Aim of the exercise:
Each line of the data holding "OpenCL" should be found and copied.

:: Supplied data

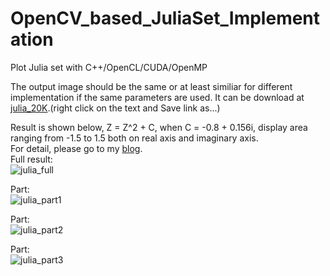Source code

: # OpenCV_based_JuliaSet_Implementation
Plot Julia set with C++/OpenCL/CUDA/OpenMP

The output image should be the same or at least similiar for different implementation if the same parameters are used. It can be download at [julia_20K](https://github.com/yeephycho/OpenCV_based_JuliaSet_Implementation/tree/master/result/julia_20K.jpg).(right click on the text and Save link as...)

Result is shown below, Z = Z^2 + C, when C = -0.8 + 0.156i, display area ranging from -1.5 to 1.5 both on real axis and imaginary axis.</br>
For detail, please go to my [blog](http://yeephycho.github.io/2016/07/14/Julia-Set-image-implementation-by-C-OpenCL-CUDA-and-OpenMP/).</br>
Full result:</br>
![julia_full](https://github.com/yeephycho/OpenCV_based_JuliaSet_Implementation/raw/master/result/display_full.JPG)

Part:</br>
![julia_part1](https://github.com/yeephycho/OpenCV_based_JuliaSet_Implementation/raw/master/result/display_part.JPG)

Part:</br>
![julia_part2](https://github.com/yeephycho/OpenCV_based_JuliaSet_Implementation/raw/master/result/display_part2.JPG)

Part:</br>
![julia_part3](https://github.com/yeephycho/OpenCV_based_JuliaSet_Implementation/raw/master/result/display_part3.JPG)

::::

Written reply:
Plot Julia set with C++/OpenCL/CUDA/OpenMP
For detail, please go to my [blog](http://yeephycho.github.io/2016/07/14/Julia-Set-image-implementation-by-C-OpenCL-CUDA-and-OpenMP/).</br>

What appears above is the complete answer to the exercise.